The premier’s remarks come ahead of the International Conference on Climate Resilient Pakistan which will be held in Geneva on January 9. The event will be co-hosted by the Government of Pakistan and the United Nations.

The conference aims to bring together government representatives, leaders from the public and private sectors, and civil society to support the people and the government after the devastating floods of 2022.

In an op-ed published in The Guardian on Friday, PM Shehbaz said that last year’s catastrophic flooding claimed 1,700 lives and affected 33 million people.

“International attention has receded, but the waters have not. Large parts of Sindh and Balochistan provinces remain inundated. The number of food-insecure people in Pakistan has doubled to 14m; another nine million have been pushed into extreme poverty.

“These flooded areas now look like a huge series of permanent lakes, transforming forever the terrain and the lives of people living there.

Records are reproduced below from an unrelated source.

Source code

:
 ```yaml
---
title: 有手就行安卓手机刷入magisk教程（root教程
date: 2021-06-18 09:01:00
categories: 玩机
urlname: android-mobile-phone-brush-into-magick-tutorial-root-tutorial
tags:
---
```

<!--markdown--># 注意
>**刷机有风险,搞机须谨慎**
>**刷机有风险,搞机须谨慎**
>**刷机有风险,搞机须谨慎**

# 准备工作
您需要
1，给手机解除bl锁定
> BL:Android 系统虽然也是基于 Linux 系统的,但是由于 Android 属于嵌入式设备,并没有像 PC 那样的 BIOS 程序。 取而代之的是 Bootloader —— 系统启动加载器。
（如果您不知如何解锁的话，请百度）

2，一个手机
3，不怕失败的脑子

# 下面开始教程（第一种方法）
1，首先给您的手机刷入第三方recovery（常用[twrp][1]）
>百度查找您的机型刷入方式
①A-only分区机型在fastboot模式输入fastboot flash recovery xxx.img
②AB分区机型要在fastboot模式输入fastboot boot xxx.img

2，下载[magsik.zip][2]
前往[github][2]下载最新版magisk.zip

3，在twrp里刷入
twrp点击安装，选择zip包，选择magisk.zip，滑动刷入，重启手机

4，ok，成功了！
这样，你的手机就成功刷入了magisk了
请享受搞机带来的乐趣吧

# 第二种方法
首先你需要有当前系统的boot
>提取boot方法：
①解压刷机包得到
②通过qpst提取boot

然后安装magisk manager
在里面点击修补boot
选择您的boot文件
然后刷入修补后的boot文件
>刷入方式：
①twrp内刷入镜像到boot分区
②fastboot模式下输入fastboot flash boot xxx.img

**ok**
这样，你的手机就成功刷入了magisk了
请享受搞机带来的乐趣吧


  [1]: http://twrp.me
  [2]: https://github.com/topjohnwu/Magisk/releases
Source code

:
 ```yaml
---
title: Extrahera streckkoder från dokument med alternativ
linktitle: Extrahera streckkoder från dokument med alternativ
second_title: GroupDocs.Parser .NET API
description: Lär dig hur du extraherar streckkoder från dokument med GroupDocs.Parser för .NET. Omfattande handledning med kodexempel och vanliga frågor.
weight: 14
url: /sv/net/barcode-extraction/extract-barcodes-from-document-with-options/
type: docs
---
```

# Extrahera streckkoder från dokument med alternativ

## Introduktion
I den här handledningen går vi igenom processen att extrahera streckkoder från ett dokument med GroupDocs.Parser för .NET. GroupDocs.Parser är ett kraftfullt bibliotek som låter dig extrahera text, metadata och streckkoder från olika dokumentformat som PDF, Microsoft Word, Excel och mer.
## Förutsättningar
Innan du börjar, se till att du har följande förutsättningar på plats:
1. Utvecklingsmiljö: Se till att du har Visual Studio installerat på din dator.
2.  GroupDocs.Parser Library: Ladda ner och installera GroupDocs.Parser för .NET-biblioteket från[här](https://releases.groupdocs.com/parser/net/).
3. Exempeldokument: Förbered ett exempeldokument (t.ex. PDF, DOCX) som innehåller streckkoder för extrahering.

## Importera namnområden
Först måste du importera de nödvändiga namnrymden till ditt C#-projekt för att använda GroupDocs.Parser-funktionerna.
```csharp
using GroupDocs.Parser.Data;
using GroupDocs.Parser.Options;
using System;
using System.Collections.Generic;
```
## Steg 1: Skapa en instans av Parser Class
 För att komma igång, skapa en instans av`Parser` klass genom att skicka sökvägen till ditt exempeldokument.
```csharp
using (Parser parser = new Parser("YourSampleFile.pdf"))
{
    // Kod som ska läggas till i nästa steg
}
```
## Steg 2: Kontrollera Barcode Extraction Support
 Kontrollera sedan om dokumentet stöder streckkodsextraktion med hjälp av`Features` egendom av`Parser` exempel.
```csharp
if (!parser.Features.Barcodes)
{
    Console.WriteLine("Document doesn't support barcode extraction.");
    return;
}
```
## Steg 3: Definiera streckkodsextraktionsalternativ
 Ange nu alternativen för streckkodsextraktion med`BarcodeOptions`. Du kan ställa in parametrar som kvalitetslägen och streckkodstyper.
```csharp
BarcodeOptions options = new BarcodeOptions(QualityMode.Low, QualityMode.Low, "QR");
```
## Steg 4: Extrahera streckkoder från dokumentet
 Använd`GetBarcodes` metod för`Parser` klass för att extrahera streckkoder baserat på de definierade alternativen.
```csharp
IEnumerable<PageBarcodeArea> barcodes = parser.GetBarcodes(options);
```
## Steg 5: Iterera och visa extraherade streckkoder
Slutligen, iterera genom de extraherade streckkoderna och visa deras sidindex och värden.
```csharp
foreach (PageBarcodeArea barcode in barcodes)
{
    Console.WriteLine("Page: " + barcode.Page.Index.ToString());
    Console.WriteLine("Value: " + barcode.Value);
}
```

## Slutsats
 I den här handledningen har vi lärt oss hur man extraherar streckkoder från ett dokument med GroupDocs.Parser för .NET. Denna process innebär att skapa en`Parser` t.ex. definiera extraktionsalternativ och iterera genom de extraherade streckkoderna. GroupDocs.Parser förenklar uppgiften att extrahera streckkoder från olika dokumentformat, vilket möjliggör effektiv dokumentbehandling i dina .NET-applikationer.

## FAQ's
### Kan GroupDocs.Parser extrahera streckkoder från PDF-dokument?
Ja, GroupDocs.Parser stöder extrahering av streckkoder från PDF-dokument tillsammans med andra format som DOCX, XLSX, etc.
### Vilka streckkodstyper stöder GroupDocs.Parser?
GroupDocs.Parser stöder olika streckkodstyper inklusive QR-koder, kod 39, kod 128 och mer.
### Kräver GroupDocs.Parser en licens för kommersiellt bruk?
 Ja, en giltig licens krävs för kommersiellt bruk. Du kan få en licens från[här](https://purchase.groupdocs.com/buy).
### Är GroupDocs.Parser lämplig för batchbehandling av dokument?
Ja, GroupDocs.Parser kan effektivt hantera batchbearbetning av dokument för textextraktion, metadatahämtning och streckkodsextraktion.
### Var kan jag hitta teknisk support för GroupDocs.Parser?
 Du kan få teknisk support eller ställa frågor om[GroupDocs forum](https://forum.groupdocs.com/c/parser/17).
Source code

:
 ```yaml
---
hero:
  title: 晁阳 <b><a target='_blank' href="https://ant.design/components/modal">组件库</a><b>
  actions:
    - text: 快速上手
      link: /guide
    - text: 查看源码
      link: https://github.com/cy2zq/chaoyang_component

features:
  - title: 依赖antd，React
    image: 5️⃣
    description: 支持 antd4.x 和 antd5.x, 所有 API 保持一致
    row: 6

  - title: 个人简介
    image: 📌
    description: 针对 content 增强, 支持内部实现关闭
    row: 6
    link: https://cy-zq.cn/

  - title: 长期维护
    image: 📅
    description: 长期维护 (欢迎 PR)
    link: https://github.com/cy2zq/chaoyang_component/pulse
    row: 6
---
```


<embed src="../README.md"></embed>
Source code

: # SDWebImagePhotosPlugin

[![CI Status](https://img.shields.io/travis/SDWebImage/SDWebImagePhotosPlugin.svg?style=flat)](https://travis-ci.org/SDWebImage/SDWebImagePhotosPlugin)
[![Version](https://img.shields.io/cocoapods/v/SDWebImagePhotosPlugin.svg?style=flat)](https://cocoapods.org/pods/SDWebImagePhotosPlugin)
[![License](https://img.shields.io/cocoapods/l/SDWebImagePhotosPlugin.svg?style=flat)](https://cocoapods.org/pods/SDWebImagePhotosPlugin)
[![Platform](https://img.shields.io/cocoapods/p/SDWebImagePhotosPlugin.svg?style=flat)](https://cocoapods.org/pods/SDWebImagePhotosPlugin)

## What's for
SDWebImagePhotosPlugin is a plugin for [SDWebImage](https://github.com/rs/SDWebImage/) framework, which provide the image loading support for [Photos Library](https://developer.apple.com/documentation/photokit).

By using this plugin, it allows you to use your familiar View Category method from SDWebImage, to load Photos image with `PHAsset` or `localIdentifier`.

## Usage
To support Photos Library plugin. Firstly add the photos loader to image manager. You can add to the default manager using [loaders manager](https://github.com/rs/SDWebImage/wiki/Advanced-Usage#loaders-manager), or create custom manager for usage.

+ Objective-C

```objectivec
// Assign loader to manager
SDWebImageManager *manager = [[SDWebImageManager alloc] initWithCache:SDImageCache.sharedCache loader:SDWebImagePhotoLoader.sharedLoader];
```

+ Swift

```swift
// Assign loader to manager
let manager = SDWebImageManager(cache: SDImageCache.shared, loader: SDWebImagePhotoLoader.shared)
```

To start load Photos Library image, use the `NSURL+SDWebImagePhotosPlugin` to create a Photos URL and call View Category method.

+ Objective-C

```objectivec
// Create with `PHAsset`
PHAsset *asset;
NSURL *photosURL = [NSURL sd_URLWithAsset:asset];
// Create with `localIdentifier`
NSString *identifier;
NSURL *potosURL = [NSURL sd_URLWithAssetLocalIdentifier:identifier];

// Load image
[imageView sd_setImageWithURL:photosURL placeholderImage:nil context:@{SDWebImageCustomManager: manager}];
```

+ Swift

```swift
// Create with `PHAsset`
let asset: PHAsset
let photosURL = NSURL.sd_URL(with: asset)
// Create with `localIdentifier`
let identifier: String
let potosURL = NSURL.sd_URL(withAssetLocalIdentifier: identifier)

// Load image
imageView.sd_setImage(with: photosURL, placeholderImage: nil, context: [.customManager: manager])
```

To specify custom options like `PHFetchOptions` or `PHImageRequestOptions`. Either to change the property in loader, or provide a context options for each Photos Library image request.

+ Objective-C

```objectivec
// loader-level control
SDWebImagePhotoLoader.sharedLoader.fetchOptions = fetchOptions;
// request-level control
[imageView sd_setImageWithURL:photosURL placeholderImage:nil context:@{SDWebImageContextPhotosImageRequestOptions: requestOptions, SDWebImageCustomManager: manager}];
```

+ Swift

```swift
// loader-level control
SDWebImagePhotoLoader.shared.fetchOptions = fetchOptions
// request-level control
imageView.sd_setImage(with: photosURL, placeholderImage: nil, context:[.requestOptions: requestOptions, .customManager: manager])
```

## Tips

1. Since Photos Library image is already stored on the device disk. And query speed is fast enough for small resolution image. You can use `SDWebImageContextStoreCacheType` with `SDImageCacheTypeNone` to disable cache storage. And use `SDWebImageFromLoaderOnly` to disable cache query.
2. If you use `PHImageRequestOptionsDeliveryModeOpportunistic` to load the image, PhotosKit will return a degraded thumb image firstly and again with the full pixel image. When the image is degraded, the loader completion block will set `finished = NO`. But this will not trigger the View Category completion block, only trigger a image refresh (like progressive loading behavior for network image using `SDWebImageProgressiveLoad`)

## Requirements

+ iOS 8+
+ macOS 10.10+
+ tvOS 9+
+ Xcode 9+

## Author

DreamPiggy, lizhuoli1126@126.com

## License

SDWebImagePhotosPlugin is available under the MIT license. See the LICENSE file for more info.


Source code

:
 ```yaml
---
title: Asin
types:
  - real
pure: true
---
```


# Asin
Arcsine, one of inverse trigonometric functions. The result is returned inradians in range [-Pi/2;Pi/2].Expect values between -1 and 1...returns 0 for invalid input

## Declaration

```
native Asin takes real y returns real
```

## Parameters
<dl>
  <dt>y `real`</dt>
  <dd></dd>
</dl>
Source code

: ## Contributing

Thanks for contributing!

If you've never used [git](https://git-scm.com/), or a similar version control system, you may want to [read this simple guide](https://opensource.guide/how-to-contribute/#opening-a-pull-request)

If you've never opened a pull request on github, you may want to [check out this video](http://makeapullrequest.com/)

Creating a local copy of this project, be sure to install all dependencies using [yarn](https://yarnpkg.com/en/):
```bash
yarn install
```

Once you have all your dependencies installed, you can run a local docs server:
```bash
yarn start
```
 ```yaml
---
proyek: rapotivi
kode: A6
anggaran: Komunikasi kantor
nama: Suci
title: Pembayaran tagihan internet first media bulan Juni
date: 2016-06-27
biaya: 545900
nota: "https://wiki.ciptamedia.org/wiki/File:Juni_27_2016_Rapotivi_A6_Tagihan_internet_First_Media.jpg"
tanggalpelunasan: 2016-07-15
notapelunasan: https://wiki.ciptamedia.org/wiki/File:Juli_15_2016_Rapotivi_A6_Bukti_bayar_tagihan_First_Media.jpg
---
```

No amount of pumps can remove this water in less than a year; and by July 2023, the worry is that these areas may flood again.”

PM Shehbaz stated that Pakistan was suffering from “recurring climate extremes”, highlighting that the country also witnessed a heatwave in 2022.

“The fact that some of the same areas that received record temperatures were subsequently submerged underlines the sharp swings in weather patterns that are becoming a norm.”

The premier noted that Pakistanis had responded to the calamity with “exemplary resilience”, adding that the government mobilised $1.5 billion in emergency relief.

PM Shehbaz said that while Pakistan was grateful to the international community and friendly countries for their generosity in helping to avoid the worst, more than two million homes, 14,000km of roads, and 23,000 schools and clinics had been destroyed.

“A post-disaster needs assessment, carried out in collaboration with the World Bank and the EU, estimated that the damage caused by floods exceeded $30bn — a 10th of Pakistan’s entire gross domestic product.